Explaining Data Anomalies over the NMSSM Parameter Space with Deep Learning Techniques

TL;DR

This work investigates the NMSSM as a compelling BSM framework capable of addressing several experimental anomalies while remaining consistent with current theoretical and experimental constraints. By employing a deep-learning–assisted scanning strategy (DLScanner) over a 12-parameter NMSSM space, the authors identify a golden region where the $2\sigma$–level explanations of the 95 GeV and 650 GeV Higgs-like anomalies, EWino excesses, and the muon $g-2$ measurement co-exist with DM and collider bounds. They further predict accessible mono-$H$ and mono-$Z$ signals at the HL-LHC, detailing a multi-modal DL architecture that fuses graph-based color-flow information with kinematic features to enhance signal–background discrimination. The study demonstrates a concrete path to test the NMSSM explanation of these anomalies and provides open-source tools to reproduce and extend the analysis. Overall, the work highlights DL-assisted parameter scanning as a powerful approach for exploring high-dimensional BSM theories and guiding future collider searches.

Abstract

Motivated by recent results from particle physics analyses, we investigate the Next-to-Minimal Supersymmetric Standard Model (NMSSM) as a framework capable of accommodating a range of current data anomalies across low- and high-energy experiments. These include the so-called 95GeV and 650GeV excesses from Higgs studies, the Electro-Weakino excess from Supersymmetry searches, the latest $(g-2)_μ$ measurements as well as potential deviations from Standard Model (SM) predictions that would appear as a consequence in mono-$H$ (where $H=h_{\rm SM}$) and -$Z$ signatures of Dark Matter. Our analysis demonstrates that viable NMSSM parameter regions exist where all these features can be accommodated at the $2σ$ level while remaining consistent with the most up-to-date theoretical and experimental constraints. To identify such regions, we employ an efficient numerical scanning strategy assisted by deep learning techniques. We further present several benchmark points that realize these scenarios, offering promising directions for future phenomenological studies.

Figures (13)

• Figure 1: Reduced coupling correlations for the SM Higgs boson.
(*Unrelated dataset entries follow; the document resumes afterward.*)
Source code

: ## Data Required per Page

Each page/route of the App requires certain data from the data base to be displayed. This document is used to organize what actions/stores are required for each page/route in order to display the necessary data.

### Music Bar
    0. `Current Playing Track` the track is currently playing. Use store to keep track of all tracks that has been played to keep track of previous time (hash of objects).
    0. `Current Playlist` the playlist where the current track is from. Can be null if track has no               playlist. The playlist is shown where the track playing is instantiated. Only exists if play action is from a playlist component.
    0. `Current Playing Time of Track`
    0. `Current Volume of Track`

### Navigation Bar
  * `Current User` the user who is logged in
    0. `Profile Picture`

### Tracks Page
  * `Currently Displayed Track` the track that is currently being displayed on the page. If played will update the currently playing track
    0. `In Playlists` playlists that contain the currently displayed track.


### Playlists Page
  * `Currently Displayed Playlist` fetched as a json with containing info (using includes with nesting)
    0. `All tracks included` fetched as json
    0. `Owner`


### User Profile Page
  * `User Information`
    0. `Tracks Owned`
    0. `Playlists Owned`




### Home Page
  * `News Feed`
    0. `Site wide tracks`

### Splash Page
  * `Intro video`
The color bar represents the SM Higgs boson mass while the shaded areas represent the allowed region within $2\sigma$ away from the measured central values.
• Figure 2: Left(Right): SI(SD) measurement versus the mass of the LSP. The color bar represents the relic abundance.
• Figure 3: Left(Right): NMSSM allowed scan points following $B^\pm \to \tau^\pm\nu$($B\to S\gamma$) constraints. The color bar represents $\tan\beta$ value.
• Figure 4: Distribution of points in the 2D plane of relevant signal strengths (left) and BRs (right) in order to explain the deviation at 95 GeV. The color gauge represents the $h_{95}$ mass.
• Figure 5: Left: Expected and observed ATLAS limits with scanned points overlaid in blue, which are demonstrating clear NMSSM compatibility with the EWino anomaly. ATLAS data are extracted from Figure 16 of ATLAS:2021moa. Right: cross-section for chargino--neutralino pair production.